Patients with fibromyalgia experience a cluster of cognitive impairment symptoms centered on the attentional and executive domains. According to new research from Olga Gelonch, PhD, a clinical neuropsychologist and researcher at the Universitat de Lleida, Spain, and colleagues, some of these symptoms may be explained by a patient’s severity of depression. Published July 5 in Plos ONE, the research, also indicates some cognitive impairment symptoms may depend directly on the effects of fibromyalgia.1
The investigators evaluated a range of neuropsychological tasks that covered the main attentional and executive areas. Subjects (n=110 with fibromyalgia, n=33 with depression and n=50 healthy controls) enrolled themselves in the study, and investigators acknowledge that their results may reflect some selection bias.
“In this study, we provide new evidence to further our understanding of the effects of fibromyalgia on cognitive performance,” write the authors in their discussion. “We have done this [by] separating the attributable effects of potential confounding variables and, in particular, the effects explained by depressive symptoms, and by also taking into account the influence of anxiety and sleep dysfunction.” They began their research by noting that a large difference existed between patients with fibromyalgia and healthy controls in measurements related to depression, anxiety and sleep quality. Moreover, fibromyalgia was associated with a worse quality of sleep than depressive disorder.
“With regard to the specific objectives of the study in terms of cognitive performance, the first finding was that the differences initially found between the fibromyalgia and the healthy groups in the majority of the cognitive measurements subsequently disappeared when we adjusted for depression, anxiety and sleep quality, leaving only differences in the Stroop Interference task,” the authors explain.
The Stroop test uses cards to measure automatic processing speed, controlled processing speed and cognitive flexibility. The interference index is calculated from this test and used as a measure of inhibition ability. “This lack of difference in most of the cognitive tests supports our main hypothesis that the differences in cognitive performance between groups could mainly be explained by depression for most cognitive domains,” continue the authors.
Although patients with fibromyalgia and those with depression showed similar levels of performance in most of the cognitive tests, notable differences were demonstrated. Short-term and working memory and inattention measures were associated with only symptoms of depression. Selective attention was associated with both depression and fibromyalgia. In contrast, cognitive flexibility and inhibition abilities were specifically associated with fibromyalgia.

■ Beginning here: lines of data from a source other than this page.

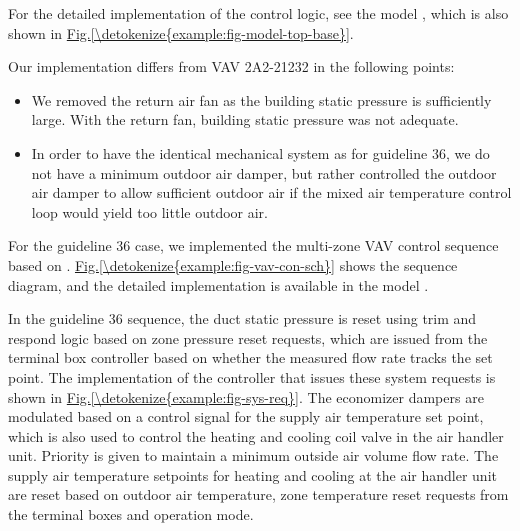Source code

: \documentclass[letterpaper,10pt, openany,english]{sphinxmanual}
\begin{document}
For the detailed implementation of the control logic,
see the model ,
which is also shown in \hyperref[\detokenize{example:fig-model-top-base}]{Fig.\@ \ref{\detokenize{example:fig-model-top-base}}}.

Our implementation differs from VAV 2A2-21232 in the following points:
\begin{itemize}
\item {} 
We removed the return air fan as the building static pressure is sufficiently
large. With the return fan, building static pressure was not adequate.

\item {} 
In order to have the identical mechanical system as for guideline 36,
we do not have a minimum outdoor air damper, but rather controlled
the outdoor air damper to allow sufficient outdoor air
if the mixed air temperature control loop would yield too little outdoor
air.

\end{itemize}

For the guideline 36 case, we implemented the multi-zone VAV control sequence
based on .
\hyperref[\detokenize{example:fig-vav-con-sch}]{Fig.\@ \ref{\detokenize{example:fig-vav-con-sch}}} shows the sequence diagram, and the detailed implementation
is available in the model .

In the guideline 36 sequence, the duct static pressure is reset using trim and respond
logic based on zone pressure reset requests, which are issued from the terminal box
controller based on whether the measured flow rate tracks the set point.
The implementation of the controller that issues these system requests
is shown in \hyperref[\detokenize{example:fig-sys-req}]{Fig.\@ \ref{\detokenize{example:fig-sys-req}}}.
The economizer dampers are modulated based on a control signal for the supply
air temperature set point, which is also used to control the heating and cooling coil valve
in the air handler unit.
Priority is given to maintain a minimum outside air volume flow rate.
The supply air temperature setpoints for heating and cooling at the air handler unit
are reset based on outdoor air temperature, zone temperature reset requests from
the terminal boxes and operation mode.
\end{document}
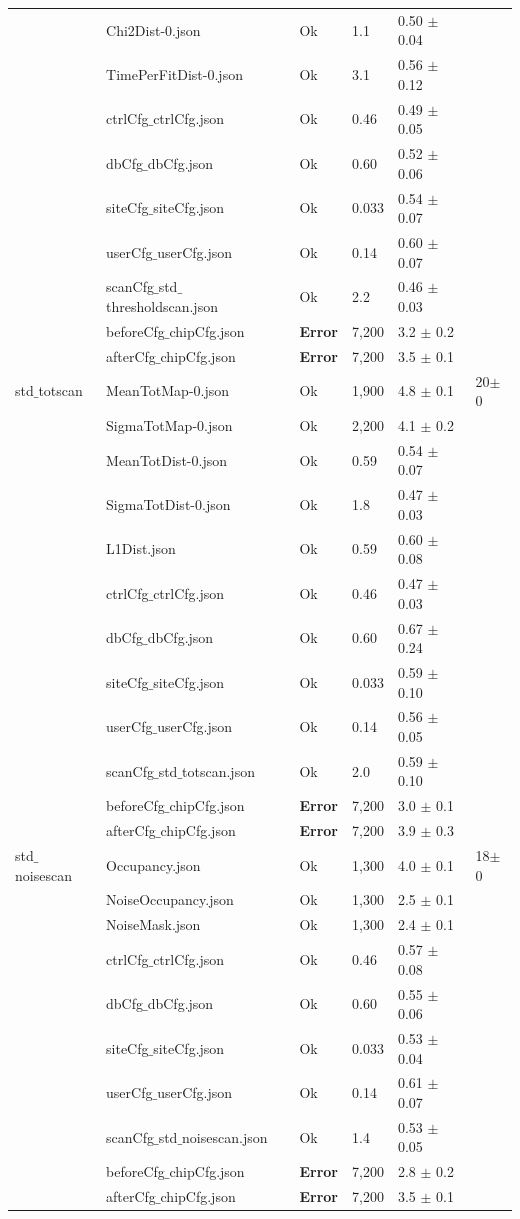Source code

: {\begin{longtable}{|llllll|}
 & Chi2Dist-0.json & Ok & 1.1 & 0.50 $\pm$ 0.04 & \\
 & TimePerFitDist-0.json & Ok & 3.1 & 0.56 $\pm$ 0.12 & \\
 & ctrlCfg$\_$ctrlCfg.json & Ok & 0.46 & 0.49 $\pm$ 0.05 & \\
 & dbCfg$\_$dbCfg.json & Ok & 0.60 & 0.52 $\pm$ 0.06 & \\
 & siteCfg$\_$siteCfg.json & Ok & 0.033 & 0.54 $\pm$ 0.07 & \\
 & userCfg$\_$userCfg.json & Ok & 0.14 & 0.60 $\pm$ 0.07 & \\
 & scanCfg$\_$std$\_$thresholdscan.json & Ok & 2.2 & 0.46 $\pm$ 0.03 & \\
 & beforeCfg$\_$chipCfg.json & { \bf Error} & 7,200 & 3.2 $\pm$ 0.2 & \\
 & afterCfg$\_$chipCfg.json & { \bf Error} & 7,200 & 3.5 $\pm$ 0.1 & \\
\hline
std$\_$totscan & MeanTotMap-0.json & Ok & 1,900 & 4.8 $\pm$ 0.1 & 20$\pm$0\\
 & SigmaTotMap-0.json & Ok & 2,200 & 4.1 $\pm$ 0.2 & \\
 & MeanTotDist-0.json & Ok & 0.59 & 0.54 $\pm$ 0.07 & \\
 & SigmaTotDist-0.json & Ok & 1.8 & 0.47 $\pm$ 0.03 & \\
 & L1Dist.json & Ok & 0.59 & 0.60 $\pm$ 0.08 & \\
 & ctrlCfg$\_$ctrlCfg.json & Ok & 0.46 & 0.47 $\pm$ 0.03 & \\
 & dbCfg$\_$dbCfg.json & Ok & 0.60 & 0.67 $\pm$ 0.24 & \\
 & siteCfg$\_$siteCfg.json & Ok & 0.033 & 0.59 $\pm$ 0.10 & \\
 & userCfg$\_$userCfg.json & Ok & 0.14 & 0.56 $\pm$ 0.05 & \\
 & scanCfg$\_$std$\_$totscan.json & Ok & 2.0 & 0.59 $\pm$ 0.10 & \\
 & beforeCfg$\_$chipCfg.json & { \bf Error} & 7,200 & 3.0 $\pm$ 0.1 & \\
 & afterCfg$\_$chipCfg.json & { \bf Error} & 7,200 & 3.9 $\pm$ 0.3 & \\
\hline
std$\_$noisescan & Occupancy.json & Ok & 1,300 & 4.0 $\pm$ 0.1 & 18$\pm$0\\
 & NoiseOccupancy.json & Ok & 1,300 & 2.5 $\pm$ 0.1 & \\
 & NoiseMask.json & Ok & 1,300 & 2.4 $\pm$ 0.1 & \\
 & ctrlCfg$\_$ctrlCfg.json & Ok & 0.46 & 0.57 $\pm$ 0.08 & \\
 & dbCfg$\_$dbCfg.json & Ok & 0.60 & 0.55 $\pm$ 0.06 & \\
 & siteCfg$\_$siteCfg.json & Ok & 0.033 & 0.53 $\pm$ 0.04 & \\
 & userCfg$\_$userCfg.json & Ok & 0.14 & 0.61 $\pm$ 0.07 & \\
 & scanCfg$\_$std$\_$noisescan.json & Ok & 1.4 & 0.53 $\pm$ 0.05 & \\
 & beforeCfg$\_$chipCfg.json & { \bf Error} & 7,200 & 2.8 $\pm$ 0.2 & \\
 & afterCfg$\_$chipCfg.json & { \bf Error} & 7,200 & 3.5 $\pm$ 0.1 & \\
\hline
\end{longtable}
}

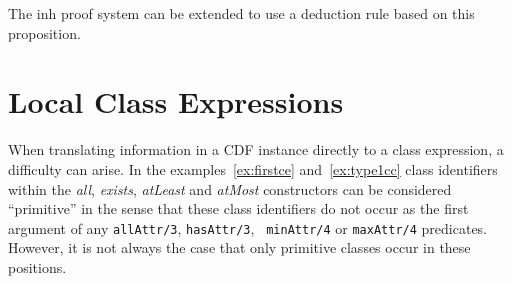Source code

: The {\sc inh} proof system can be extended to use a deduction rule
based on this proposition.


\section{Local Class Expressions}

When translating information in a CDF instance directly to a class
expression, a difficulty can arise.  In the examples~\ref{ex:firstce}
and~\ref{ex:type1cc} class identifiers within the {\em all}, {\em
exists}, {\em atLeast} and {\em atMost} constructors can be considered
``primitive'' in the sense that these class identifiers do not occur
as the first argument of any {\tt allAttr/3}, {\tt hasAttr/3}, {\tt
minAttr/4} or {\tt maxAttr/4} predicates.  However, it is not always
the case that only primitive classes occur in these positions.

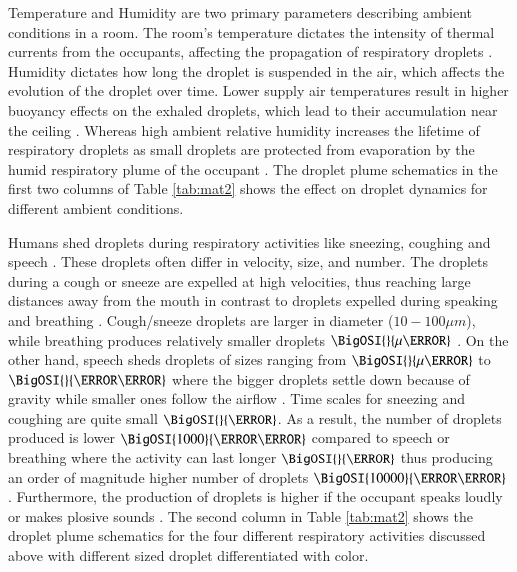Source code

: \documentclass[preprint,12pt]{elsarticle}
\begin{document}
Temperature and Humidity are two primary parameters describing ambient conditions in a room. The room's temperature dictates the intensity of thermal currents from the occupants, affecting the propagation of respiratory droplets \cite{feng2020study}. Humidity dictates how long the droplet is suspended in the air, which affects the evolution of the droplet over time. Lower supply air temperatures result in higher buoyancy effects on the exhaled droplets, which lead to their accumulation near the ceiling \cite{zhang2019distribution}. Whereas high ambient relative humidity increases the lifetime of respiratory droplets as small droplets are protected from evaporation by the humid respiratory plume of the occupant \cite{chong2021extended}. The droplet plume schematics in the first two columns of Table \ref{tab:mat2} shows the effect on droplet dynamics for different ambient conditions.

Humans shed droplets during respiratory activities like sneezing, coughing and speech \cite{stadnytskyi2021breathing}. These droplets often differ in velocity, size, and number. The droplets during a cough or sneeze are expelled at high velocities, thus reaching large distances away from the mouth in contrast to droplets expelled during speaking and breathing \cite{pendar2020numerical,zhang2019distribution}. Cough/sneeze droplets are larger in diameter ($ 10-100 \mu m$), while breathing produces relatively smaller droplets $\BigOSI{}{\mu\meter}$ \cite{shao2021risk}. On the other hand, speech sheds droplets of sizes ranging from $\BigOSI{}{\mu\meter}$ to $\BigOSI{}{\milli\meter}$ where the bigger droplets settle down because of gravity while smaller ones follow the airflow \cite{tan2021experimental}. Time scales for sneezing and coughing are quite small $\BigOSI{}{\second}$. As a result, the number of droplets produced is lower $\BigOSI{1000}{\per\second}$ compared to speech or breathing where the activity can last longer $\BigOSI{}{\minute}$ thus producing an order of magnitude higher number of droplets $\BigOSI{10000}{\per\second}$ \cite{giri2022colliding}. Furthermore, the production of droplets is higher if the occupant speaks loudly or makes plosive sounds \cite{abkarian2020speech}. The second column in Table \ref{tab:mat2} shows the droplet plume schematics for the four different respiratory activities discussed above with different sized droplet differentiated with color.
\end{document}
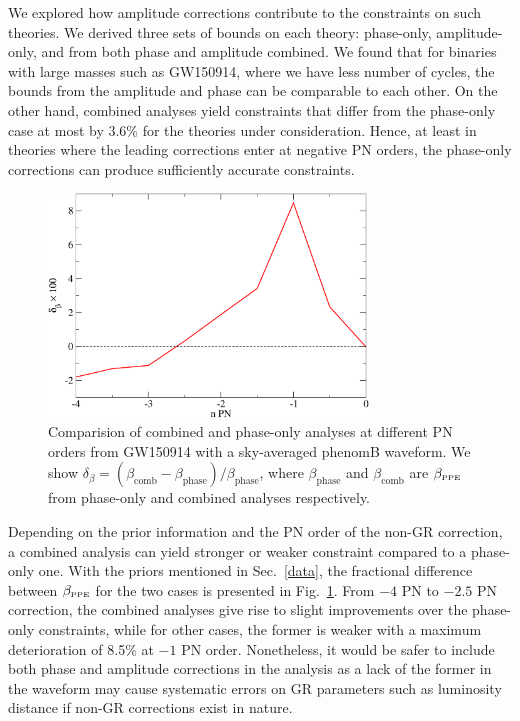 \documentclass[prd,twocolumn,nofootinbib]{revtex4-1}
\newcommand{\lb}{\left(}
\newcommand{\rb}{\right)}
\newcommand{\PPE}{{\mbox{\tiny PPE}}}
\begin{document}
We explored how amplitude corrections contribute to the constraints on such theories. We derived three sets of bounds on each theory: phase-only, amplitude-only, and from both phase and amplitude combined. We found that for binaries with large masses such as GW150914, where we have less number of cycles, the bounds from the amplitude and phase can be comparable to each other. On the other hand, combined analyses yield constraints that differ from the phase-only case at most by 3.6\% for the theories under consideration. Hence, at least in theories where the leading corrections enter at negative PN orders, the phase-only corrections can produce sufficiently accurate constraints.
\begin{figure}[htb]
\includegraphics[width=8.5cm]{combinedvsphase.pdf}
\caption{Comparision of combined and phase-only analyses at different PN orders from GW150914 with a sky-averaged phenomB waveform. We show $\delta_{\beta}=\lb\beta_{\text{comb}}-\beta_{\text{phase}}\rb/\beta_{\text{phase}}$, where $\beta_{\text{phase}}$ and $\beta_{\text{comb}}$ are $\beta_{\PPE}$ from phase-only and combined analyses respectively. }
\label{fig:combinedvsphase}
\end{figure}

Depending on the prior information and the PN order of the non-GR correction, a combined analysis can yield stronger or weaker constraint compared to a phase-only one. With the priors mentioned in Sec.~\ref{data}, the fractional difference between $\beta_{\PPE}$ for the two cases is presented in Fig.~\ref{fig:combinedvsphase}. From $-4$ PN to $-2.5$ PN correction, the combined analyses give rise to slight improvements over the phase-only constraints, while for other cases, the former is weaker with a maximum deterioration of 8.5\% at $-1$ PN order. Nonetheless, it would be safer to include both phase and amplitude corrections in the analysis as a lack of the former in the waveform may cause systematic errors on GR parameters such as luminosity distance if non-GR corrections exist in nature.
\end{document}
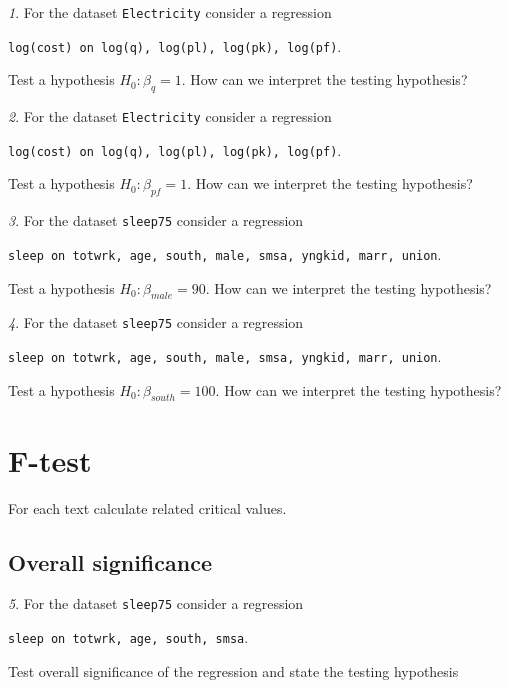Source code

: \documentclass[12pt]{article}
\theoremstyle{remark}
\newtheorem{problem}{}[section]
\begin{document}
\begin{problem}
For the dataset \texttt{Electricity} consider a regression
\begin{center}
	\texttt{log(cost) on log(q), log(pl), log(pk), log(pf)}.
\end{center}
Test a hypothesis \(H_0:\beta_{q}=1\). How can we interpret 
the testing hypothesis?
\end{problem}

\begin{problem}
For the dataset \texttt{Electricity} consider a regression
\begin{center}
	\texttt{log(cost) on log(q), log(pl), log(pk), log(pf)}.
\end{center}
Test a hypothesis \(H_0:\beta_{pf}=1\). How can we interpret 
the testing hypothesis?
\end{problem}

\begin{problem}
For the dataset \texttt{sleep75} consider a regression
\begin{center}
	\texttt{sleep on totwrk, age, south, male, smsa, yngkid, marr, union}.
\end{center}
Test a hypothesis \(H_0:\beta_{male}=90\). How can we interpret 
the testing hypothesis?
\end{problem}

\begin{problem}
For the dataset \texttt{sleep75} consider a regression
\begin{center}
	\texttt{sleep on totwrk, age, south, male, smsa, yngkid, marr, union}.
\end{center}
Test a hypothesis \(H_0:\beta_{south}=100\). How can we interpret 
the testing hypothesis?
\end{problem}

\section{F-test}

For each text calculate related critical values.

\subsection{Overall significance}

\begin{problem}
For the dataset \texttt{sleep75} consider a regression
\begin{center}
	\texttt{sleep on totwrk, age, south, smsa}.
\end{center}
Test overall significance of the regression and state the testing hypothesis
\end{problem}
\end{document}

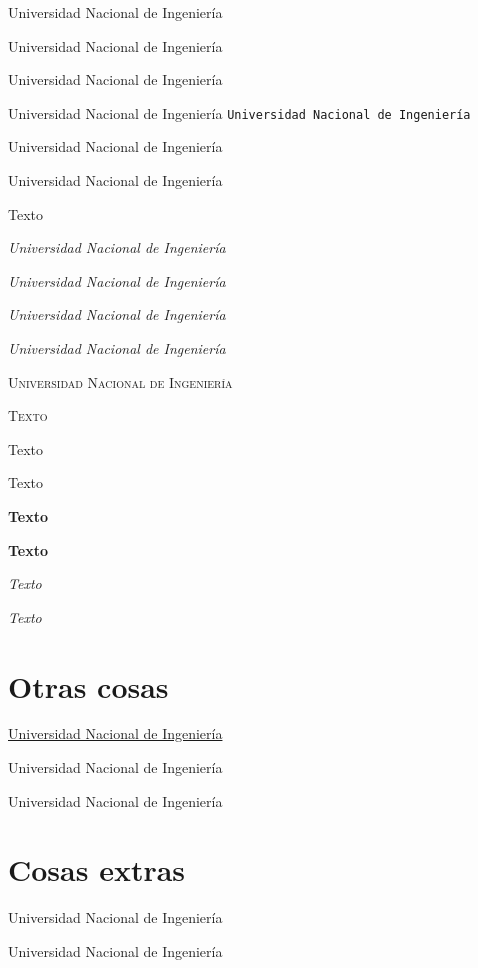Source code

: \documentclass{article}
\begin{document}
\textrm{Universidad Nacional de Ingeniería} %

{\rmfamily Universidad Nacional de Ingeniería} %

\textsf{Universidad Nacional de Ingeniería}

{\sffamily Universidad Nacional de Ingeniería}
\texttt{Universidad Nacional de Ingeniería}

{\ttfamily Universidad Nacional de Ingeniería} %

\textup{Universidad Nacional de Ingeniería}

{\upshape Texto}

\textit{Universidad Nacional de Ingeniería}

{\itshape Universidad Nacional de Ingeniería}

\textsl{Universidad Nacional de Ingeniería}	%

{\slshape Universidad Nacional de Ingeniería}

\textsc{Universidad Nacional de Ingeniería} %

\tableofcontents

{\scshape Texto}

\textmd{Texto}

{\mdseries Texto}

\textbf{Texto}

{\bfseries Texto}

\emph{Texto}

{\em Texto}

\section{Otras cosas}

\underline{Universidad Nacional de Ingeniería}

{\Huge Universidad Nacional de Ingeniería}

{\LARGE Universidad Nacional de Ingeniería}

\section{Cosas extras}

{\large Universidad Nacional de Ingeniería}

{\tiny Universidad Nacional de Ingeniería}
\end{document}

The authors conclude, “From a clinical practice perspective, we must consider emotional symptoms, such as depression and anxiety, to be an essential part of the cognitive performance of patients with fibromyalgia. It, therefore, makes no sense to analyze them separately.”
Thus, researchers propose that patients with fibromyalgia be treated for depression and that such treatment may reduce the impairment of their attentional processes. However, they caution that the impairment of cognitive flexibility and inhibition may likely remain challenges for patients with fibromyalgia.
Lara C. Pullen, PhD, is a medical writer based in the Chicago area.
- Gelonch O, Garolera M, Valls J, et al. The effect of depressive symptoms on cognition in patients with fibromyalgia. PLoS One. 2018 Jul 5;13(7):e0200057. eCollection 2018.